Data items:
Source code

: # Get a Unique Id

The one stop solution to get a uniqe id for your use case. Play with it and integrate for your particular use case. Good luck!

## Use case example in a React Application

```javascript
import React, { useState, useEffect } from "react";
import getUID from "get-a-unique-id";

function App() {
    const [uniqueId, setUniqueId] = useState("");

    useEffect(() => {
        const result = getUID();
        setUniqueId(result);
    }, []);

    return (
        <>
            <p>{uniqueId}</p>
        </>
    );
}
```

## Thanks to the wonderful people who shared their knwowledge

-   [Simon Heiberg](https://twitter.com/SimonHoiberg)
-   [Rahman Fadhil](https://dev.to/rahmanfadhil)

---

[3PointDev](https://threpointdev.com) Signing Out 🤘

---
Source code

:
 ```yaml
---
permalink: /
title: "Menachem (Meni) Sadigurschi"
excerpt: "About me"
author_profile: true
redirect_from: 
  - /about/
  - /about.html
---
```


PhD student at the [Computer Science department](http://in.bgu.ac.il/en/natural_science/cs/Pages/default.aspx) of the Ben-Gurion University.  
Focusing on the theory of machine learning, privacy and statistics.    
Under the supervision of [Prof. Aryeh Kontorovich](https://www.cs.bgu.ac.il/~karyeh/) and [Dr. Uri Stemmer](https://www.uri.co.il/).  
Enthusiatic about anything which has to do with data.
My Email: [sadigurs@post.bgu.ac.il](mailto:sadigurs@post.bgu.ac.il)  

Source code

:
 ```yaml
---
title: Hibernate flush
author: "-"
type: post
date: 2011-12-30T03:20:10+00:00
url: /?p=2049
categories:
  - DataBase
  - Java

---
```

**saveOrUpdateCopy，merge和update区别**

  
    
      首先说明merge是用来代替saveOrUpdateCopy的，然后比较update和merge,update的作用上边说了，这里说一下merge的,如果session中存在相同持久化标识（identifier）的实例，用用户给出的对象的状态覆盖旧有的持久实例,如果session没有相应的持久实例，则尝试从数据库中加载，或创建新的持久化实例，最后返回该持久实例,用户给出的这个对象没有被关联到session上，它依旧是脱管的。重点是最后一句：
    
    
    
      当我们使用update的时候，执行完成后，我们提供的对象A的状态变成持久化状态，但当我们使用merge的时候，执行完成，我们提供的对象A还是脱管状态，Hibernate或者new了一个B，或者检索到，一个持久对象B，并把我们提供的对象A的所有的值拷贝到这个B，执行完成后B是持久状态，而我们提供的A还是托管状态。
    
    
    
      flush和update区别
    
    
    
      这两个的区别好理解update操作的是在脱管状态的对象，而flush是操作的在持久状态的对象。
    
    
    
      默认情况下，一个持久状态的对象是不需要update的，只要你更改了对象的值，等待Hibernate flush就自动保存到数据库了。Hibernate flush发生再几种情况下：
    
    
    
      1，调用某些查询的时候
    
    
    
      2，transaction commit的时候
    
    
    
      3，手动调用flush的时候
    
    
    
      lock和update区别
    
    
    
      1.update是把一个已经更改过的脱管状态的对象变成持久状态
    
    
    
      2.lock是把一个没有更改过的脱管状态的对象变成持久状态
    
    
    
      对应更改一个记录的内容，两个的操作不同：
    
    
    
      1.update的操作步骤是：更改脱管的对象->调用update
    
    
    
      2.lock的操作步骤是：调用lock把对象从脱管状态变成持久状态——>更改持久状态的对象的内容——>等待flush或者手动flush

■ EXERCISE DETAILS ■
Where the data above reaches the line holding "首先说明merge是用来代替", begin printing, and stop after the line holding "lock和update区别". Each line must be reproduced exactly, with nothing else added.

■ RESPONSE TO THE TASK ■
      首先说明merge是用来代替saveOrUpdateCopy的，然后比较update和merge,update的作用上边说了，这里说一下merge的,如果session中存在相同持久化标识（identifier）的实例，用用户给出的对象的状态覆盖旧有的持久实例,如果session没有相应的持久实例，则尝试从数据库中加载，或创建新的持久化实例，最后返回该持久实例,用户给出的这个对象没有被关联到session上，它依旧是脱管的。重点是最后一句：
    
    
    
      当我们使用update的时候，执行完成后，我们提供的对象A的状态变成持久化状态，但当我们使用merge的时候，执行完成，我们提供的对象A还是脱管状态，Hibernate或者new了一个B，或者检索到，一个持久对象B，并把我们提供的对象A的所有的值拷贝到这个B，执行完成后B是持久状态，而我们提供的A还是托管状态。
    
    
    
      flush和update区别
    
    
    
      这两个的区别好理解update操作的是在脱管状态的对象，而flush是操作的在持久状态的对象。
    
    
    
      默认情况下，一个持久状态的对象是不需要update的，只要你更改了对象的值，等待Hibernate flush就自动保存到数据库了。Hibernate flush发生再几种情况下：
    
    
    
      1，调用某些查询的时候
    
    
    
      2，transaction commit的时候
    
    
    
      3，手动调用flush的时候
    
    
    
      lock和update区别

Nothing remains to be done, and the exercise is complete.